Aim of the task: Pictures stay out, but every line of the data is copied exactly.

Supplied data:
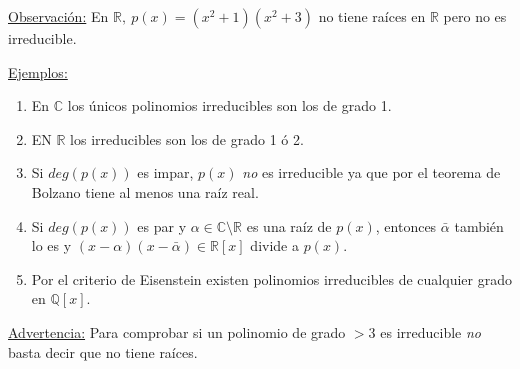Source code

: \documentclass[10pt, a4paper]{article}
\newcommand{\R}{\mathbb{R}}
\newcommand{\C}{\mathbb{C}}
\newcommand{\Q}{\mathbb{Q}}
\newcommand{\obs}{\underline{Observación:} }
\newcommand{\ejs}{\underline{Ejemplos:} }
\newcommand{\adv}{{\color{red}\underline{Advertencia:} }}
\newenvironment{enumeratea}{\begin{enumerate}[label=\arabic*)]}
{\end{enumerate}}
\begin{document}
\obs En $\R,\ p(x) = (x^2 + 1)(x^2 + 3)$ no tiene raíces en $\R$ pero no es irreducible.

\vspace{3mm}

\ejs
\begin{enumeratea}
	\item En $\C$ los únicos polinomios irreducibles son los de grado 1.
	\item EN $\R$ los irreducibles son los de grado 1 ó 2.
	\item Si $deg(p(x))$ es impar, $p(x)$ \emph{no} es irreducible ya que por el teorema de Bolzano tiene al menos una raíz real.
	\item Si $deg(p(x))$ es par y $\alpha \in \C \setminus \R$ es una raíz de $p(x)$, entonces $\bar{\alpha}$ también lo es y $(x - \alpha)(x - \bar{\alpha}) \in \R[x]$ divide a $p(x)$.
	\item Por el criterio de Eisenstein existen polinomios irreducibles de cualquier grado en $\Q[x]$.
\end{enumeratea}

\vspace{3mm}

\adv Para comprobar si un polinomio de grado $> 3$ es irreducible \emph{no} basta decir que no tiene raíces.
\end{document}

Result of this exercise:
Source code

: \documentclass[10pt, a4paper]{article}
\newcommand{\R}{\mathbb{R}}
\newcommand{\C}{\mathbb{C}}
\newcommand{\Q}{\mathbb{Q}}
\newcommand{\obs}{\underline{Observación:} }
\newcommand{\ejs}{\underline{Ejemplos:} }
\newcommand{\adv}{{\color{red}\underline{Advertencia:} }}
\newenvironment{enumeratea}{\begin{enumerate}[label=\arabic*)]}
{\end{enumerate}}
\begin{document}
\obs En $\R,\ p(x) = (x^2 + 1)(x^2 + 3)$ no tiene raíces en $\R$ pero no es irreducible.

\vspace{3mm}

\ejs
\begin{enumeratea}
	\item En $\C$ los únicos polinomios irreducibles son los de grado 1.
	\item EN $\R$ los irreducibles son los de grado 1 ó 2.
	\item Si $deg(p(x))$ es impar, $p(x)$ \emph{no} es irreducible ya que por el teorema de Bolzano tiene al menos una raíz real.
	\item Si $deg(p(x))$ es par y $\alpha \in \C \setminus \R$ es una raíz de $p(x)$, entonces $\bar{\alpha}$ también lo es y $(x - \alpha)(x - \bar{\alpha}) \in \R[x]$ divide a $p(x)$.
	\item Por el criterio de Eisenstein existen polinomios irreducibles de cualquier grado en $\Q[x]$.
\end{enumeratea}

\vspace{3mm}

\adv Para comprobar si un polinomio de grado $> 3$ es irreducible \emph{no} basta decir que no tiene raíces.
\end{document}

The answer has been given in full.